- Data section -
════════════════

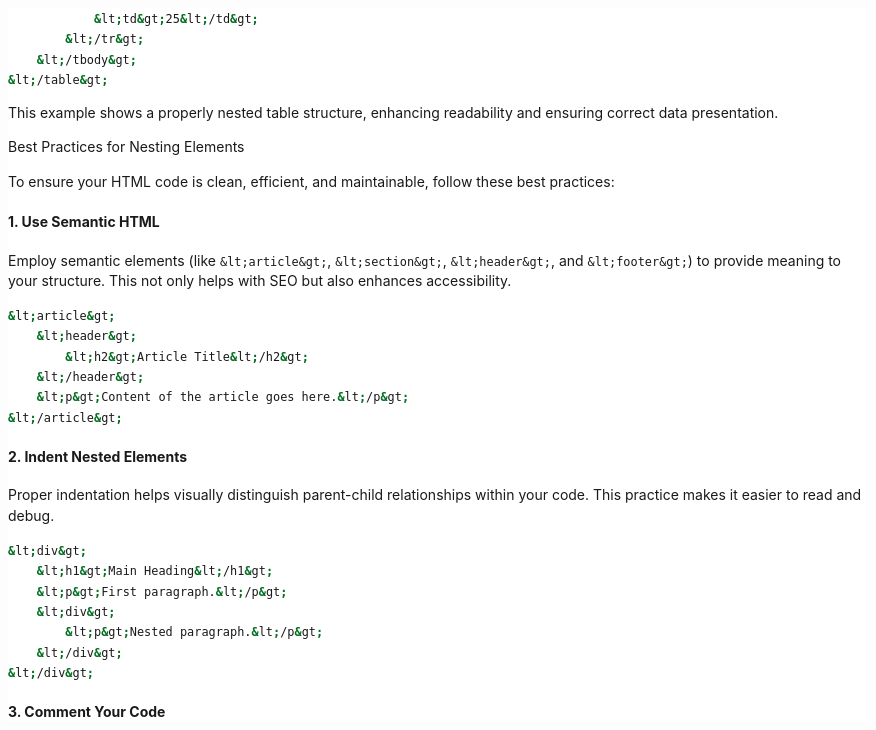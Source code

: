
```bash
            &lt;td&gt;25&lt;/td&gt;
        &lt;/tr&gt;
    &lt;/tbody&gt;
&lt;/table&gt;
```



This example shows a properly nested table structure, enhancing readability and ensuring correct data presentation.





Best Practices for Nesting Elements



To ensure your HTML code is clean, efficient, and maintainable, follow these best practices:


#### 1. **Use Semantic HTML**



Employ semantic elements (like `&lt;article&gt;`, `&lt;section&gt;`, `&lt;header&gt;`, and `&lt;footer&gt;`) to provide meaning to your structure. This not only helps with SEO but also enhances accessibility.


```bash
&lt;article&gt;
    &lt;header&gt;
        &lt;h2&gt;Article Title&lt;/h2&gt;
    &lt;/header&gt;
    &lt;p&gt;Content of the article goes here.&lt;/p&gt;
&lt;/article&gt;
```


#### 2. **Indent Nested Elements**



Proper indentation helps visually distinguish parent-child relationships within your code. This practice makes it easier to read and debug.


```bash
&lt;div&gt;
    &lt;h1&gt;Main Heading&lt;/h1&gt;
    &lt;p&gt;First paragraph.&lt;/p&gt;
    &lt;div&gt;
        &lt;p&gt;Nested paragraph.&lt;/p&gt;
    &lt;/div&gt;
&lt;/div&gt;
```


#### 3. **Comment Your Code**

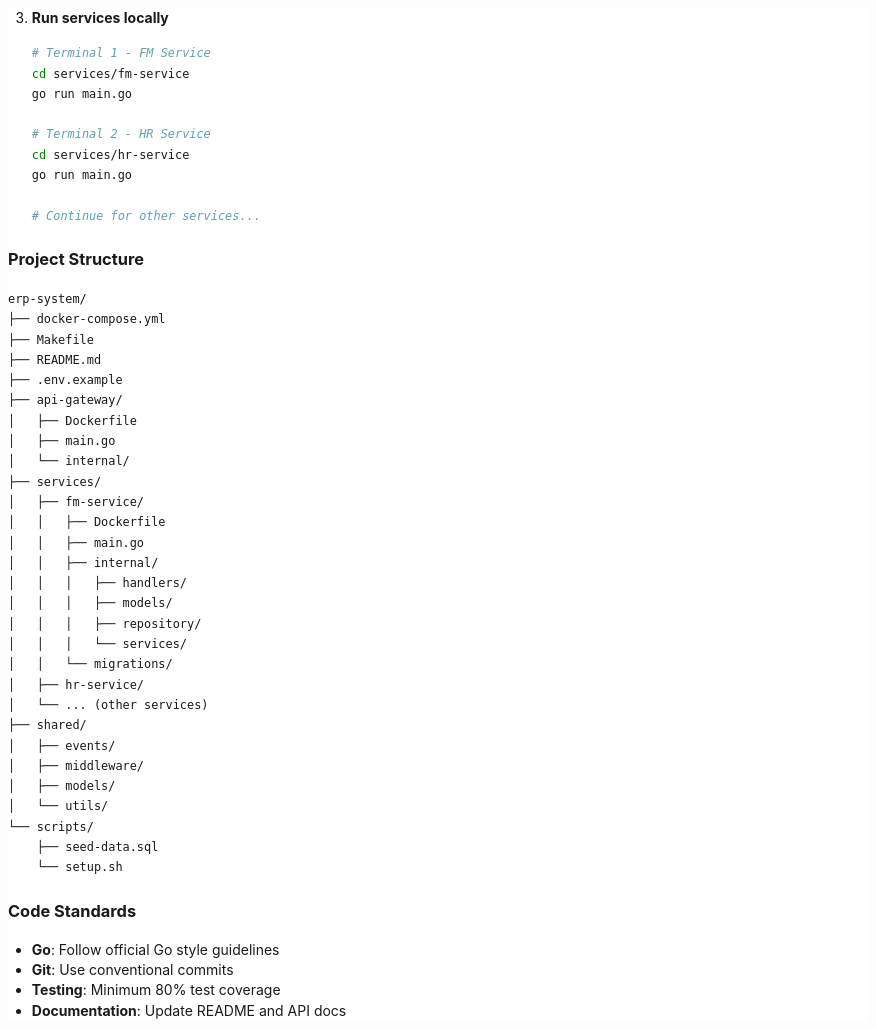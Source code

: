 3. **Run services locally**
   ```bash
   # Terminal 1 - FM Service
   cd services/fm-service
   go run main.go

   # Terminal 2 - HR Service
   cd services/hr-service
   go run main.go

   # Continue for other services...
   ```

### Project Structure

```
erp-system/
├── docker-compose.yml
├── Makefile
├── README.md
├── .env.example
├── api-gateway/
│   ├── Dockerfile
│   ├── main.go
│   └── internal/
├── services/
│   ├── fm-service/
│   │   ├── Dockerfile
│   │   ├── main.go
│   │   ├── internal/
│   │   │   ├── handlers/
│   │   │   ├── models/
│   │   │   ├── repository/
│   │   │   └── services/
│   │   └── migrations/
│   ├── hr-service/
│   └── ... (other services)
├── shared/
│   ├── events/
│   ├── middleware/
│   ├── models/
│   └── utils/
└── scripts/
    ├── seed-data.sql
    └── setup.sh
```

### Code Standards

- **Go**: Follow official Go style guidelines
- **Git**: Use conventional commits
- **Testing**: Minimum 80% test coverage
- **Documentation**: Update README and API docs
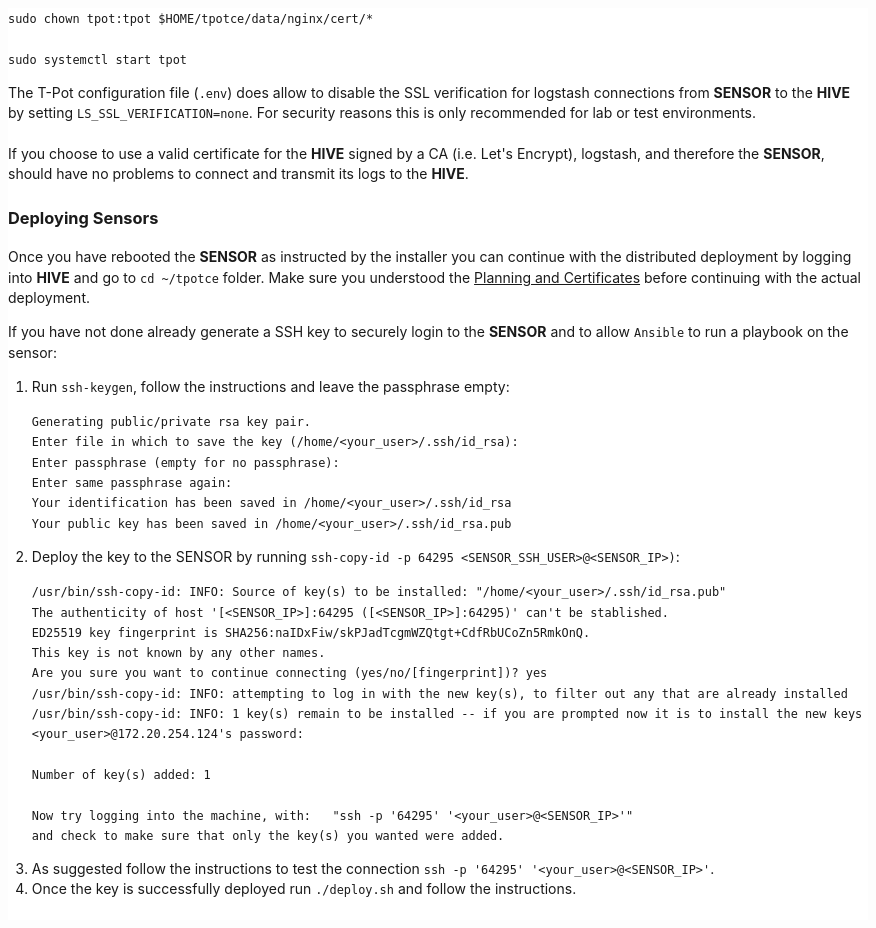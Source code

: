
 ```
sudo chown tpot:tpot $HOME/tpotce/data/nginx/cert/*

sudo systemctl start tpot
```

The T-Pot configuration file (`.env`) does allow to disable the SSL verification for logstash connections from **SENSOR** to the **HIVE** by setting `LS_SSL_VERIFICATION=none`. For security reasons this is only recommended for lab or test environments.<br><br>
If you choose to use a valid certificate for the **HIVE** signed by a CA (i.e. Let's Encrypt), logstash, and therefore the **SENSOR**, should have no problems to connect and transmit its logs to the **HIVE**.

### Deploying Sensors
Once you have rebooted the **SENSOR** as instructed by the installer you can continue with the distributed deployment by logging into **HIVE** and go to `cd ~/tpotce` folder. Make sure you understood the [Planning and Certificates](#planning-and-certificates) before continuing with the actual deployment.

If you have not done already generate a SSH key to securely login to the **SENSOR** and to allow `Ansible` to run a playbook on the sensor:
1. Run `ssh-keygen`, follow the instructions and leave the passphrase empty:
   ```
   Generating public/private rsa key pair.
   Enter file in which to save the key (/home/<your_user>/.ssh/id_rsa):
   Enter passphrase (empty for no passphrase):
   Enter same passphrase again:
   Your identification has been saved in /home/<your_user>/.ssh/id_rsa
   Your public key has been saved in /home/<your_user>/.ssh/id_rsa.pub
   ```
2. Deploy the key to the SENSOR by running `ssh-copy-id -p 64295 <SENSOR_SSH_USER>@<SENSOR_IP>)`:
   ```
   /usr/bin/ssh-copy-id: INFO: Source of key(s) to be installed: "/home/<your_user>/.ssh/id_rsa.pub"
   The authenticity of host '[<SENSOR_IP>]:64295 ([<SENSOR_IP>]:64295)' can't be stablished.
   ED25519 key fingerprint is SHA256:naIDxFiw/skPJadTcgmWZQtgt+CdfRbUCoZn5RmkOnQ.
   This key is not known by any other names.
   Are you sure you want to continue connecting (yes/no/[fingerprint])? yes
   /usr/bin/ssh-copy-id: INFO: attempting to log in with the new key(s), to filter out any that are already installed
   /usr/bin/ssh-copy-id: INFO: 1 key(s) remain to be installed -- if you are prompted now it is to install the new keys
   <your_user>@172.20.254.124's password:
  
   Number of key(s) added: 1
  
   Now try logging into the machine, with:   "ssh -p '64295' '<your_user>@<SENSOR_IP>'"
   and check to make sure that only the key(s) you wanted were added.
   ```
3. As suggested follow the instructions to test the connection `ssh -p '64295' '<your_user>@<SENSOR_IP>'`.
4. Once the key is successfully deployed run `./deploy.sh` and follow the instructions.
<br><br>
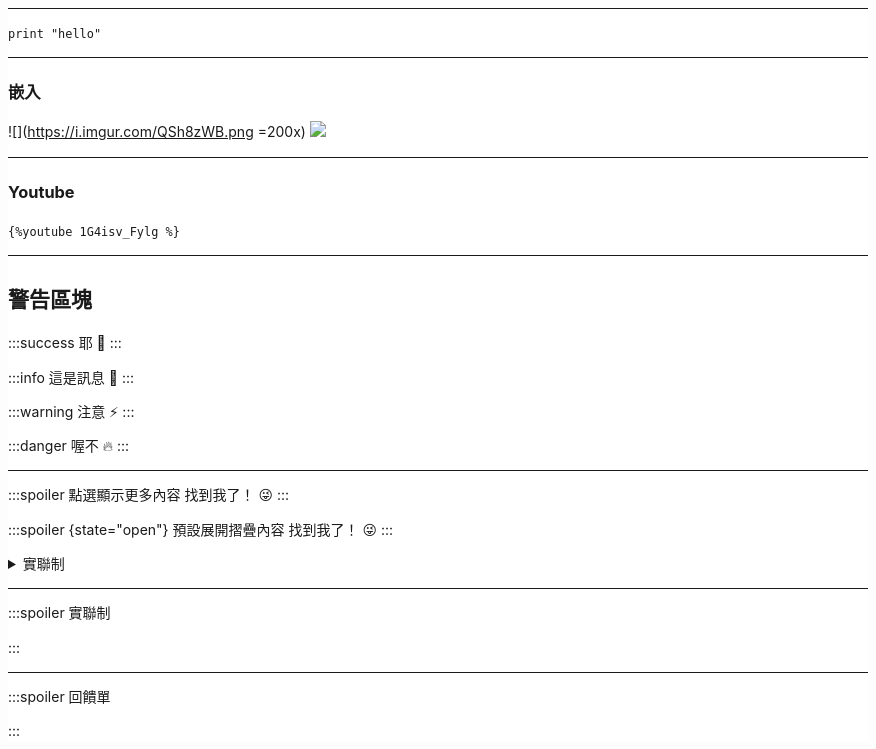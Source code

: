 ----

```python=
print "hello"
```

----

### 嵌入

![](https://i.imgur.com/QSh8zWB.png =200x) ![](https://i.imgur.com/zrcLTBF.png)

----

### Youtube
```
{%youtube 1G4isv_Fylg %}
```

----


警告區塊
---
:::success
耶 :tada:
:::

:::info
這是訊息 :mega:
:::

:::warning
注意 :zap:
:::

:::danger
喔不 :fire:
:::

----

:::spoiler 點選顯示更多內容
找到我了！ :stuck_out_tongue_winking_eye:
:::

:::spoiler {state="open"} 預設展開摺疊內容
找到我了！ :stuck_out_tongue_winking_eye:
:::

<details><summary>實聯制</summary></details>


---

:::spoiler 實聯制
<iframe src="https://docs.google.com/forms/d/e/1FAIpQLSeSdsx_EHjL3VdxKxe3gnUWgmW9GWFWkyoEk-ywRuThMW1XBQ/viewform?embedded=true" width="640" height="640" frameborder="0" marginheight="0" marginwidth="0">載入中…</iframe>
:::

---

:::spoiler 回饋單
<iframe src="https://docs.google.com/forms/d/e/1FAIpQLSc8o6Q5o6z5Wm3uXkIPDg5ko2FbGOy_tay8IvYL8Qt9qjzYjw/viewform?embedded=true" width="640" height="640" frameborder="0" marginheight="0" marginwidth="0">載入中…</iframe>
:::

════════════════

- Problem description -
Retrieve every line above holding the word "HTML".

- Answer section -
To ensure your HTML code is clean, efficient, and maintainable, follow these best practices:
#### 1. **Use Semantic HTML**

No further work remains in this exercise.